Por: Santiago Alba Rico
Lo explicaré del modo más sencillo. Hace dos años y medio se puso en marcha
en el mundo árabe un proceso inesperado de irrupción de los pueblos (llamado a
veces «primavera árabe») que abrió una modesta pero luminosa oportunidad en la
zona. Yo la llamaría sin lugar a dudas «revolución».
No fue una revolución socialista y no fue dirigida por la izquierda.
Tampoco fue una revolución islámica y los islamistas tuvieron asimismo un papel
muy reducido. Pero como fue una revolución democrática, salió a flote la
verdadera relación de fuerzas en la zona -reprimida durante décadas- y las
elecciones, allí donde las hubo, llevaron al gobierno a los partidos islamistas
de la órbita de los Hermanos Musulmanes. Tanto la izquierda de la región,
avejentada y estalinista, como los partidos islamistas, que incubaban sueños de
califato, cedieron a la presión popular y adoptaron sinceros programas
democráticos. Los fulul de la dictadura, a su vez, se reciclaron en
demócratas y, desde distintas organizaciones y partidos, en condiciones sin
precedentes de libertad de expresión y reunión, comenzaron a trabajar para
recobrar el poder.
Sé que no importa lo que diga, pues en cualquier caso se malentenderán mis
palabras. Soy comunista y si algo me inspira poca simpatía es la combinación de
neoliberalismo económico y conservadurismo religioso. En los dos últimos años
no he dejado de llamar la atención, en Egipto y Túnez, sobre la complicidad de
los HHMM y Nahda con las instituciones financieras internacionales, su falta de
programa social y económico y su recurso a las mismas tácticas represivas de la
dictadura. Pero también he insistido en alertar contra la tentación de combatir
a los islamistas por cualquier medio, en alianzas antinaturales con las manos
negras de la dictadura o mediante estrategias de acoso y derribo que, a tenor
de la actual relación de fuerzas, sólo pueden favorecer el retorno de los
viejos y trágicos modelos de gestión regional (con la guerra civil argelina,
tan cercana, como sombra y advertencia). El proceso que comenzó en Túnez abrió
un marco inestable y fluido en el que democracia, revolución e involución se
citan, se buscan, chocan, negocian y se combaten. A mi juicio, lo más
revolucionario que se puede hacer en estos momentos en Egipto, y en todo el
mundo árabe, es tratar de construir un Estado de Derecho democrático mientras
se trabaja a medio plazo -gramscianamente- en un proyecto contrahegemónico
basado en el descontento social.
Pues bien, la voluntad de acelerar la revolución sin haber normalizado la
democracia (¡que en el mundo árabe es ya revolucionaria!), y a despecho de la
relación de fuerzas, da todas las ventajas a los proyectos involucionistas
islamofóbicos. En Túnez en la forma de una «transición pacífica a la
dictadura»; en Egipto, como estamos viendo, en la forma clásica, terrible, de
una intervención militar que, en este caso, sólo puede desembocar en una guerra
civil.
Millones de egipcios han salido a la calle de un modo saludable, en aras de
una indignación justa y valiente, en la prolongación de un movimiento popular
que es la única garantía en el mundo árabe -y en cualquier parte- de una
verdadera democracia. Pero ese movimiento popular se inscribe -dejadme decirlo
de manera provocativa y brutal- en una estrategia de acoso y derribo contra los
HHMM orquestada y preparada con arreglo a un plan muy similar al que derrocó a
Allende en Chile o al que intentó derrocar a Chávez en Venezuela.

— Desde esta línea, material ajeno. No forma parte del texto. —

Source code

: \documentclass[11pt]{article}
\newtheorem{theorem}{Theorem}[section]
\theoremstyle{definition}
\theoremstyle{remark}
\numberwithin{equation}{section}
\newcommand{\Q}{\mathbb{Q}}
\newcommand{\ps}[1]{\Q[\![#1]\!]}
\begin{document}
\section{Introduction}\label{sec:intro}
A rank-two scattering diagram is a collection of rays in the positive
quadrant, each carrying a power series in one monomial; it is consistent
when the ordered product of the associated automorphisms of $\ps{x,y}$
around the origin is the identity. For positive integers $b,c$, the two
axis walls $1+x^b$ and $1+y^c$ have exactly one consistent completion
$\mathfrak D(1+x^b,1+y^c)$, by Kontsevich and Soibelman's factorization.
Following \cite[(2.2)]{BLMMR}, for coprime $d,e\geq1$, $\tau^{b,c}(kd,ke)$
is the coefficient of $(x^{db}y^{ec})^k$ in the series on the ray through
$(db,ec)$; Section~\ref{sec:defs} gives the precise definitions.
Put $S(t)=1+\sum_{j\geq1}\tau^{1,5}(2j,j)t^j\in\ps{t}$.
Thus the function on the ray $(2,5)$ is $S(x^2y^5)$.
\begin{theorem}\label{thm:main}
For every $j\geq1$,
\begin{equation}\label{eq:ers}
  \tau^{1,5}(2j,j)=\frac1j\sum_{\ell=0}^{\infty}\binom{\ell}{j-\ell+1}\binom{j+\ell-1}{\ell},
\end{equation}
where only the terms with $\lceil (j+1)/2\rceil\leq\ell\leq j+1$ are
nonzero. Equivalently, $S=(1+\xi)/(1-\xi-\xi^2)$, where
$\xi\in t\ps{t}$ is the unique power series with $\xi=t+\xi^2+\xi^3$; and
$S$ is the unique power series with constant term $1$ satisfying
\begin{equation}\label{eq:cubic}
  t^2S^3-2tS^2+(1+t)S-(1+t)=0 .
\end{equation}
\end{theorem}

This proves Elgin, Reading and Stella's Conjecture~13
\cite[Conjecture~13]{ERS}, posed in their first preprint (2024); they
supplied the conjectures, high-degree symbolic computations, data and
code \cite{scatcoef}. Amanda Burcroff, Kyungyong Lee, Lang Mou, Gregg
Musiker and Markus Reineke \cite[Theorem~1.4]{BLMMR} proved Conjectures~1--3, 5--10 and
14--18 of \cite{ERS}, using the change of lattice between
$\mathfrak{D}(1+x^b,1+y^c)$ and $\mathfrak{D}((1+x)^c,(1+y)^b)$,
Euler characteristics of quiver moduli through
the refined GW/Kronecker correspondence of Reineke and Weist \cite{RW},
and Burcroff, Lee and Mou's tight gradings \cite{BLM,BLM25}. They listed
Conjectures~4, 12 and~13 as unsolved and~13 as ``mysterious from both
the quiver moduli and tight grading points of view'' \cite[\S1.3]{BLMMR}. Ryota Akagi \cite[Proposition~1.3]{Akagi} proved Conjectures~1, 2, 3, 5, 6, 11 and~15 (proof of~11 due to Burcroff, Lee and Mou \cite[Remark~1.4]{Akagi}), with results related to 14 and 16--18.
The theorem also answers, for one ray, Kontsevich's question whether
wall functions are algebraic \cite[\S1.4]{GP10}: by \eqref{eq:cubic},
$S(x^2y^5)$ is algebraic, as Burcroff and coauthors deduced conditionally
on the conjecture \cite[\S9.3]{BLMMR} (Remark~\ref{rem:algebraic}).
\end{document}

Dejadme ser aún más provocativo: un cierto sector de la izquierda -árabe y
mundial- cuando hay revoluciones las llama conspiraciones y cuando hay
conspiraciones considera que, entonces sí, ha llegado la verdadera revolución.
¡Contra el islamismo los golpes de Estado son revolucionarios! ¡Aunque se trate
del ejército egipcio, el más proestadounidense del mundo, el mismo que disparó
contra el pueblo y torturó a los revolucionarios hasta hace pocos meses!

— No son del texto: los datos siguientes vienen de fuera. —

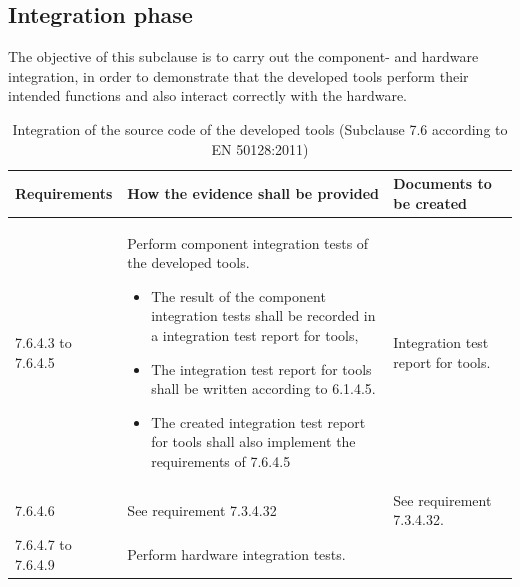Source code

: \documentclass{template/openetcs_report}
\begin{document}
\subsection{Integration phase}
\begin{flushleft}
The objective of this subclause is to carry out the component- and hardware integration, in order to demonstrate that the developed tools perform their intended functions and also interact correctly with the hardware.
\end{flushleft}
{\footnotesize\sffamily\centering
\begin{longtable}{|p{2cm}|p{9cm}|p{3cm}|}
\caption{Integration of the source code of the developed tools (Subclause 7.6 according to EN 50128:2011)}\\
\hline
\bfseries Requirements & \bfseries How the evidence shall be provided & \bfseries Documents to be created\\
\hline
\hline
\endhead
\hline
\endfoot

7.6.4.3 to 7.6.4.5 & Perform component integration tests of the developed tools.

\begin{itemize}\itemsep=0pt
  \item The result of the component integration tests shall be recorded in a integration test report for tools,
  \item The integration test report for tools shall be written according to 6.1.4.5. 
  \item The created integration test report for tools shall also implement the requirements of 7.6.4.5 
\end{itemize}
& Integration test report for tools.\\ 
\hline
7.6.4.6 & See requirement 7.3.4.32 & See requirement 7.3.4.32.\\ 
\hline
7.6.4.7 to 7.6.4.9 & Perform hardware integration tests.


\end{longtable}}
\end{document}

En Egipto la izquierda forma parte del Frente Nacional de Salvación,
coalición también de la derecha neoliberal y de los fulul de la
dictadura, y su máximo representante, Hamdin Sabahi, que ocupó el tercer lugar
en las elecciones presidenciales, ha pedido varias veces en los últimos días la
intervención del ejército y ha saludado sus «revolucionarios» comunicados. Lo
mismo en el caso de Tamarrud, el movimiento responsable de las movilizaciones del
30 de junio, cuyos portavoces confiesan abiertamente haber coordinado las
protestas con la cúpula militar, y que han respondido a la assadiana
declaración de las fuerzas armadas («daremos nuestras vidas combatiendo a los
terroristas, extremistas e ignorantes») reclamando la inmediata detención del
presidente elegido Mohamed Mursi.
Si el presidente elegido no se va, ya conocemos la «hoja de ruta» anunciada
por el ejército: formará una junta cívica-militar para preparar la transición,
disolverá el Parlamento, suspenderá la constitución y aplicará mano de hierro a
todos los «terroristas, extremistas e ignorantes» que se opongan a su proyecto
de salvación nacional.
¿Nos suena el plan? A mí mucho. Tenemos la suficiente experiencia histórica
para saber qué significa eso. No parece que haya ya muchas alternativas. El
rencor histórico acumulado durante décadas por las fuerzas islamistas parecía
haberse disuelto en su victoria electoral y en esa pragmática reivindicación
teatral, expresada con entusiasmo de neófitos, de la «democracia
parlamentaria». Si se les niega con un golpe de mano lo que han adquirido en
las urnas, ¿no volverá ese rencor, ahora intensificado y legitimado, a una
organización de ideología y tradición muy poco democrática, acostumbrada a la
clandestinidad y tentada muchas veces por la lucha armada? Puede ocurrir que no
sea Siria sino Egipto «la tumba de las revoluciones árabes». En su editorial de
ayer, Abdelbari Atwan, editorialista de «Al Quds», evocaba el «escenario
argelino». Sí, de eso estamos hablando, pero en un país de 80 millones de
habitantes, al lado de Israel, y en un contexto explosivo de crecientes
conflictos sectarios en Siria e Irak. Bachar Al-Assad se puede sentir muy
orgulloso de haber anticipado el nuevo modelo -el más viejo- contra las
amenazas del «terrorismo islámico». Se acabó el asunto. Volvemos a la
«excepción árabe». Mubarak, Ben Ali, Ghadafi, Al-Assad (y nuestros gobiernos
occidentales y nuestros medios occidentales) tenían razón: el mundo árabe no es
democratizable.
Y nuestra izquierda, entre tanto, vitoreando al ejército.